## ACTION ITEM:
Every entry must be given again exactly. Include no pictures.

## RAW DATA:
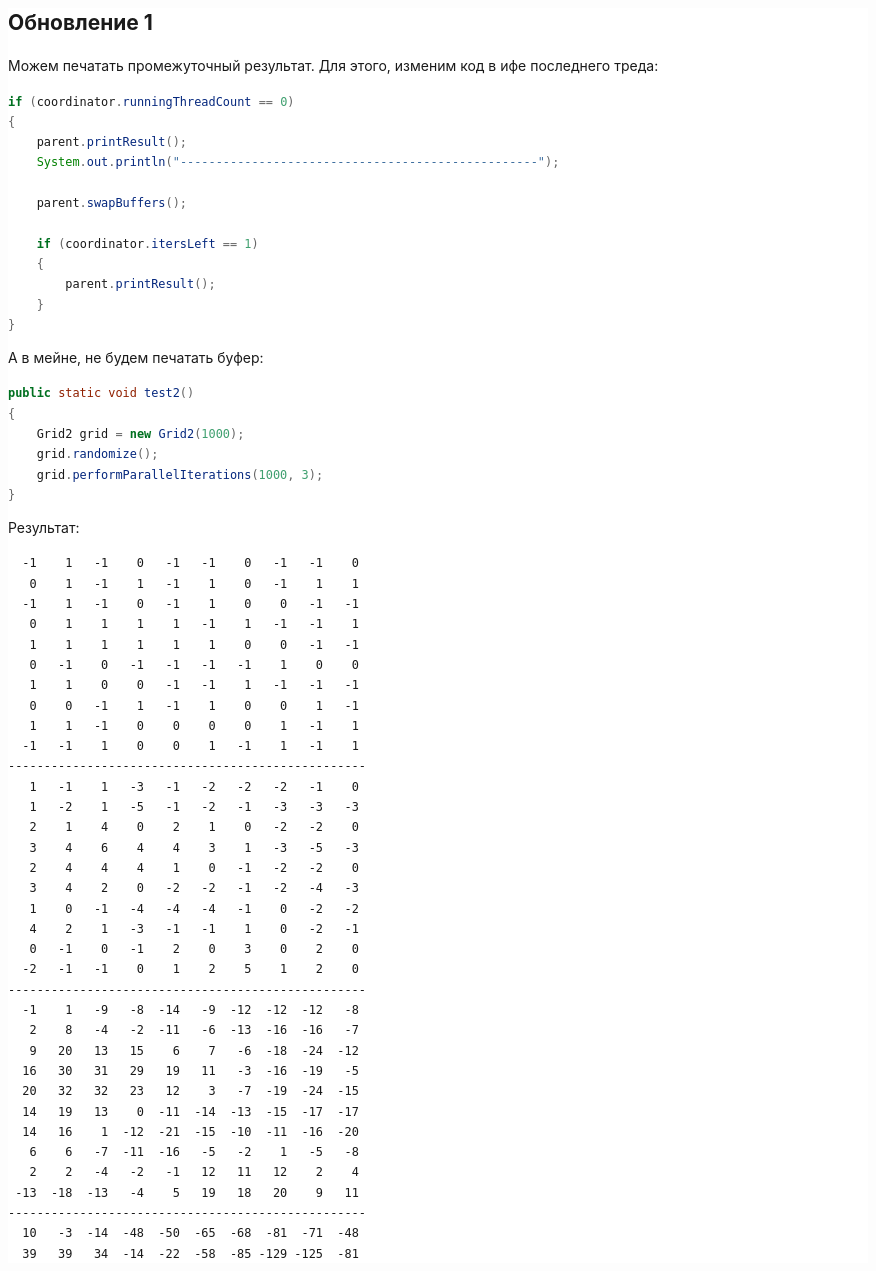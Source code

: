 ## Обновление 1

Можем печатать промежуточный результат. Для этого, изменим код в ифе последнего треда:
```java
if (coordinator.runningThreadCount == 0)
{
    parent.printResult();
    System.out.println("--------------------------------------------------");

    parent.swapBuffers();

    if (coordinator.itersLeft == 1)
    {
        parent.printResult();
    }
}
```

А в мейне, не будем печатать буфер:
```java
public static void test2()
{
    Grid2 grid = new Grid2(1000);
    grid.randomize();
    grid.performParallelIterations(1000, 3);
}
```

Результат:
```
  -1    1   -1    0   -1   -1    0   -1   -1    0 
   0    1   -1    1   -1    1    0   -1    1    1 
  -1    1   -1    0   -1    1    0    0   -1   -1 
   0    1    1    1    1   -1    1   -1   -1    1 
   1    1    1    1    1    1    0    0   -1   -1 
   0   -1    0   -1   -1   -1   -1    1    0    0 
   1    1    0    0   -1   -1    1   -1   -1   -1 
   0    0   -1    1   -1    1    0    0    1   -1 
   1    1   -1    0    0    0    0    1   -1    1 
  -1   -1    1    0    0    1   -1    1   -1    1 
--------------------------------------------------
   1   -1    1   -3   -1   -2   -2   -2   -1    0 
   1   -2    1   -5   -1   -2   -1   -3   -3   -3 
   2    1    4    0    2    1    0   -2   -2    0 
   3    4    6    4    4    3    1   -3   -5   -3 
   2    4    4    4    1    0   -1   -2   -2    0 
   3    4    2    0   -2   -2   -1   -2   -4   -3 
   1    0   -1   -4   -4   -4   -1    0   -2   -2 
   4    2    1   -3   -1   -1    1    0   -2   -1 
   0   -1    0   -1    2    0    3    0    2    0 
  -2   -1   -1    0    1    2    5    1    2    0 
--------------------------------------------------
  -1    1   -9   -8  -14   -9  -12  -12  -12   -8 
   2    8   -4   -2  -11   -6  -13  -16  -16   -7 
   9   20   13   15    6    7   -6  -18  -24  -12 
  16   30   31   29   19   11   -3  -16  -19   -5 
  20   32   32   23   12    3   -7  -19  -24  -15 
  14   19   13    0  -11  -14  -13  -15  -17  -17 
  14   16    1  -12  -21  -15  -10  -11  -16  -20 
   6    6   -7  -11  -16   -5   -2    1   -5   -8 
   2    2   -4   -2   -1   12   11   12    2    4 
 -13  -18  -13   -4    5   19   18   20    9   11 
--------------------------------------------------
  10   -3  -14  -48  -50  -65  -68  -81  -71  -48 
  39   39   34  -14  -22  -58  -85 -129 -125  -81 
```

## ANSWER TO THE EXERCISE:
Source code

: ## Обновление 1

Можем печатать промежуточный результат. Для этого, изменим код в ифе последнего треда:
```java
if (coordinator.runningThreadCount == 0)
{
    parent.printResult();
    System.out.println("--------------------------------------------------");

    parent.swapBuffers();

    if (coordinator.itersLeft == 1)
    {
        parent.printResult();
    }
}
```

А в мейне, не будем печатать буфер:
```java
public static void test2()
{
    Grid2 grid = new Grid2(1000);
    grid.randomize();
    grid.performParallelIterations(1000, 3);
}
```

Результат:
```
  -1    1   -1    0   -1   -1    0   -1   -1    0 
   0    1   -1    1   -1    1    0   -1    1    1 
  -1    1   -1    0   -1    1    0    0   -1   -1 
   0    1    1    1    1   -1    1   -1   -1    1 
   1    1    1    1    1    1    0    0   -1   -1 
   0   -1    0   -1   -1   -1   -1    1    0    0 
   1    1    0    0   -1   -1    1   -1   -1   -1 
   0    0   -1    1   -1    1    0    0    1   -1 
   1    1   -1    0    0    0    0    1   -1    1 
  -1   -1    1    0    0    1   -1    1   -1    1 
--------------------------------------------------
   1   -1    1   -3   -1   -2   -2   -2   -1    0 
   1   -2    1   -5   -1   -2   -1   -3   -3   -3 
   2    1    4    0    2    1    0   -2   -2    0 
   3    4    6    4    4    3    1   -3   -5   -3 
   2    4    4    4    1    0   -1   -2   -2    0 
   3    4    2    0   -2   -2   -1   -2   -4   -3 
   1    0   -1   -4   -4   -4   -1    0   -2   -2 
   4    2    1   -3   -1   -1    1    0   -2   -1 
   0   -1    0   -1    2    0    3    0    2    0 
  -2   -1   -1    0    1    2    5    1    2    0 
--------------------------------------------------
  -1    1   -9   -8  -14   -9  -12  -12  -12   -8 
   2    8   -4   -2  -11   -6  -13  -16  -16   -7 
   9   20   13   15    6    7   -6  -18  -24  -12 
  16   30   31   29   19   11   -3  -16  -19   -5 
  20   32   32   23   12    3   -7  -19  -24  -15 
  14   19   13    0  -11  -14  -13  -15  -17  -17 
  14   16    1  -12  -21  -15  -10  -11  -16  -20 
   6    6   -7  -11  -16   -5   -2    1   -5   -8 
   2    2   -4   -2   -1   12   11   12    2    4 
 -13  -18  -13   -4    5   19   18   20    9   11 
--------------------------------------------------
  10   -3  -14  -48  -50  -65  -68  -81  -71  -48 
  39   39   34  -14  -22  -58  -85 -129 -125  -81 
```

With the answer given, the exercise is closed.